The fragments are then implanted within the Fallopian tubes and hormones administered to trigger egg development.
Lead scientist Dr Kazuhiro Kawamura, from St Marianna University School of Medicine in Kawasaki, Japan, said: "For patients with primary ovarian insufficiency, egg donation is the only option for bearing a baby."
“These patients are eager to find a way to become pregnant with their own eggs. I hope that IVA will be able to help patients with primary ovarian insufficiency throughout the world.”
The research builds on work in the laboratory showing that women who suffer premature menopause still retain tiny, dormant, “primordial” follicles.
Arousing these immature follicles can result in women previously thought to have untreatable infertility producing viable eggs. The scientists developed a two-step approach to the problem of waking up the sleeping primordial follicles.

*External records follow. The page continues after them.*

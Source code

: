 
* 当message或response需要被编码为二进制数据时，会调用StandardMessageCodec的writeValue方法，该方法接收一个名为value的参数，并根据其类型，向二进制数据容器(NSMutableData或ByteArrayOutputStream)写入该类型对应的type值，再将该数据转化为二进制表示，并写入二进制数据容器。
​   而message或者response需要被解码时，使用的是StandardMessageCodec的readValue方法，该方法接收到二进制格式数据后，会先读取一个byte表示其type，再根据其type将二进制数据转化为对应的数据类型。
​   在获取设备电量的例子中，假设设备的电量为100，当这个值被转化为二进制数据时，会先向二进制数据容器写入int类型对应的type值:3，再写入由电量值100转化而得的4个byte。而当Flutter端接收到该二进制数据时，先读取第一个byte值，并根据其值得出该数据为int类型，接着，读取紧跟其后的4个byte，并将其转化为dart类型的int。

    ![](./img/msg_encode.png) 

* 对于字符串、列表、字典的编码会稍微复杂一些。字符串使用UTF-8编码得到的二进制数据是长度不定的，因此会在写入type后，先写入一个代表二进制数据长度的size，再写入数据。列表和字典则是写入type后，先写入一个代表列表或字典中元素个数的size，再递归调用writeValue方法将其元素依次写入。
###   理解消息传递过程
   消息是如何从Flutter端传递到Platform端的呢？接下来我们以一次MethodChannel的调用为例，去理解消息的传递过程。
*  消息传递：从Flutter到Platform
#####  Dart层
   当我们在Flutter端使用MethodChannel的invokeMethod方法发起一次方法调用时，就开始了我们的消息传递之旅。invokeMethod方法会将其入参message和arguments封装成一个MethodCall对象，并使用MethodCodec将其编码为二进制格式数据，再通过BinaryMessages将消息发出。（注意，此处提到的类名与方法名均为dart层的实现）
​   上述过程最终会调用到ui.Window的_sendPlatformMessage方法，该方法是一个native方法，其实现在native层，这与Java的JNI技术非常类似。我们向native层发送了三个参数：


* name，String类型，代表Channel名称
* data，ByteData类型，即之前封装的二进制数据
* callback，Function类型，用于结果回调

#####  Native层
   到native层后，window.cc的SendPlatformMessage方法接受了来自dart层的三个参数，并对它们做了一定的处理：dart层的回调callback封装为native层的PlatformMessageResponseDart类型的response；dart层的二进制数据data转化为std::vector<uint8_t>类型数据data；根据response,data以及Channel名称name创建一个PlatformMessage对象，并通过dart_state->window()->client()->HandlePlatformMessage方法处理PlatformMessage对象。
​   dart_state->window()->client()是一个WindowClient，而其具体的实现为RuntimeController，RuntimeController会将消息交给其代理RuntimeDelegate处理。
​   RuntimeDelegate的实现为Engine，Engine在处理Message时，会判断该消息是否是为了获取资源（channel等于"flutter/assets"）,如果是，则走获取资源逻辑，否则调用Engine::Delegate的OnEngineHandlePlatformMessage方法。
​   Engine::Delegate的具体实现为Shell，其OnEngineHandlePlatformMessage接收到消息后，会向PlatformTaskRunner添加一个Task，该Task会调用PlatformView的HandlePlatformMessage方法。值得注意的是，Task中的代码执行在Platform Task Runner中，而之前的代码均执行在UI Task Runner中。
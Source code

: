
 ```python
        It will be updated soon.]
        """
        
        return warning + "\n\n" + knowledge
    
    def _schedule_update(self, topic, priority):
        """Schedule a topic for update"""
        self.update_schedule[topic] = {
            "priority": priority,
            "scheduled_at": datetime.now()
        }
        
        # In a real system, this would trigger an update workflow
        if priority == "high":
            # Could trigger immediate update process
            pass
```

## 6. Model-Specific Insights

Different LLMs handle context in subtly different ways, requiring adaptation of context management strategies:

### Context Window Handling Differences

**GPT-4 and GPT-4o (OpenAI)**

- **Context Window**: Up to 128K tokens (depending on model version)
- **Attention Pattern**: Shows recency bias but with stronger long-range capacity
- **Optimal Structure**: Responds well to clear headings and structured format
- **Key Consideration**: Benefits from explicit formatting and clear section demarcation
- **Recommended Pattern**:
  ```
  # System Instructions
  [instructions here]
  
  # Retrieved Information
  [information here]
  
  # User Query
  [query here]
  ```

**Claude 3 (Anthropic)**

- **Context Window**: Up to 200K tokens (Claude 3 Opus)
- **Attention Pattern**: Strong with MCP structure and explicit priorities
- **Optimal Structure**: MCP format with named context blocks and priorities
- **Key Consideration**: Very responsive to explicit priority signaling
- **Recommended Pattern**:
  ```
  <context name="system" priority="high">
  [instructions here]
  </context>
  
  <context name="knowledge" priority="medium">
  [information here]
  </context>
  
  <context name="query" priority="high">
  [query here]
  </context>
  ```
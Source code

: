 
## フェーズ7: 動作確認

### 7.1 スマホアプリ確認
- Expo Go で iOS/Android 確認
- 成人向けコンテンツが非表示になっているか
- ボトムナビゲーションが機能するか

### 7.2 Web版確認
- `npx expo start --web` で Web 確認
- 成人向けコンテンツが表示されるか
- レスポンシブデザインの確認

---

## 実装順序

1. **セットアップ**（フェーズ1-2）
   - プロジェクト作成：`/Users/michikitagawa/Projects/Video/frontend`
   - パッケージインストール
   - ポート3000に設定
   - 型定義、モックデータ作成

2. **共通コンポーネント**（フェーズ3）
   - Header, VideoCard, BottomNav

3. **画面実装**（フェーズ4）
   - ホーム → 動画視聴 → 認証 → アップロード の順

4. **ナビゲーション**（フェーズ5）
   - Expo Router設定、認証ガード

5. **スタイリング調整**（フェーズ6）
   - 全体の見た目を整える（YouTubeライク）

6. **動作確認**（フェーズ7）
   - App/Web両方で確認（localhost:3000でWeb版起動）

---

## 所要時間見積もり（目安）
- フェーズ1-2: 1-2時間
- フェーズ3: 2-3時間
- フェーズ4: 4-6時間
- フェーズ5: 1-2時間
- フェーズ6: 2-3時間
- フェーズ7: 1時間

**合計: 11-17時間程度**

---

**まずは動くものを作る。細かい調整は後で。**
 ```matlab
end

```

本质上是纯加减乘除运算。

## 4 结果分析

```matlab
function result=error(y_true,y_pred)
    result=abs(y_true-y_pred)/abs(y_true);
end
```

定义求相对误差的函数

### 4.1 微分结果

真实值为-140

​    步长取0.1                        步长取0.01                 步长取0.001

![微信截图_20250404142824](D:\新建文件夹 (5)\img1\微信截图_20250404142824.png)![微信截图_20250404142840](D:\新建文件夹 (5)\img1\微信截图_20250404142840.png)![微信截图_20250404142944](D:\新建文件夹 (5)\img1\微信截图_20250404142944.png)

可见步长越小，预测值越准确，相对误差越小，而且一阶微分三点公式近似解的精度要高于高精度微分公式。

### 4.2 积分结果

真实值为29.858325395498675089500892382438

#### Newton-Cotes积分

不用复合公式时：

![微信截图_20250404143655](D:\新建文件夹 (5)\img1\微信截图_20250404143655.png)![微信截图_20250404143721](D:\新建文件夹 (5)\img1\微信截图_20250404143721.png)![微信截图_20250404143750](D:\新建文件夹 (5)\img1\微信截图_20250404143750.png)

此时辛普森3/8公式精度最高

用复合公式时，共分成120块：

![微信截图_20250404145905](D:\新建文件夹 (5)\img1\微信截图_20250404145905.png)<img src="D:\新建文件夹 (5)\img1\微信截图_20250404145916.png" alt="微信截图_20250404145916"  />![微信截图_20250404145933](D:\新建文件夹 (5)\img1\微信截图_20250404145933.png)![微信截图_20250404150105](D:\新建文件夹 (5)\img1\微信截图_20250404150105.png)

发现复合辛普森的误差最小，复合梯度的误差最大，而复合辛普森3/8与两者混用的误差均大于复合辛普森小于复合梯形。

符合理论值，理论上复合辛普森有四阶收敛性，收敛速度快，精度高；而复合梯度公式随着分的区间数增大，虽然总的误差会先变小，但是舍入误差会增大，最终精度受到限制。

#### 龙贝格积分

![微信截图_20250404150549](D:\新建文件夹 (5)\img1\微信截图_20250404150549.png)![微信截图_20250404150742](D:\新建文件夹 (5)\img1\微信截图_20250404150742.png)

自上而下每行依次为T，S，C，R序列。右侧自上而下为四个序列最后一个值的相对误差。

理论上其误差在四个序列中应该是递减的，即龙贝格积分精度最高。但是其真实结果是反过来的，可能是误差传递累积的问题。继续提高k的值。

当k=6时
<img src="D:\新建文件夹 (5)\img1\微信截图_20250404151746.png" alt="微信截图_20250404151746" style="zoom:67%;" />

First, the ovaries were removed an broken up — a technique that already forms the basis of some infertility treatments. Fragmenting the ovaries is thought to disrupt a biological signalling pathway that normally stops too many follicles maturing at once, thereby conserving a woman’s egg supply.
Next, the ovary fragments were exposed to chemicals that stimulate another signalling pathway called Akt. This has been shown to stir dominant follicles into growing and producing mature eggs.
A total of 27 Japanese women with primary ovarian insufficiency took part in the study and had both ovaries removed by keyhole surgery. Of these, 13 were found to have ovaries containing dormant follicles.
Follicle growth was observed in eight cases, the US and Japanese scientists reported in the journal Proceedings of the National Academy of Sciences. Eventually five women developed mature eggs that were collected for in-vitro fertilisation. The eggs were fertilised with sperm from their partners to produce embryos that were frozen and then transferred to the womb.
One woman received an embryo but failed to become pregnant. Another was still pregnant, said the researchers, and a third who received two embryos had given birth to a healthy baby boy.
The other two women were either preparing for embryo transfer or undergoing further rounds of egg collection. Dr Kawamura himself performed a Caesarean section on the woman who gave birth. “I could not sleep the night before the operation, but when I saw the healthy baby, my anxiety turned to delight,” he said. “The couple and I hugged each other in tears.”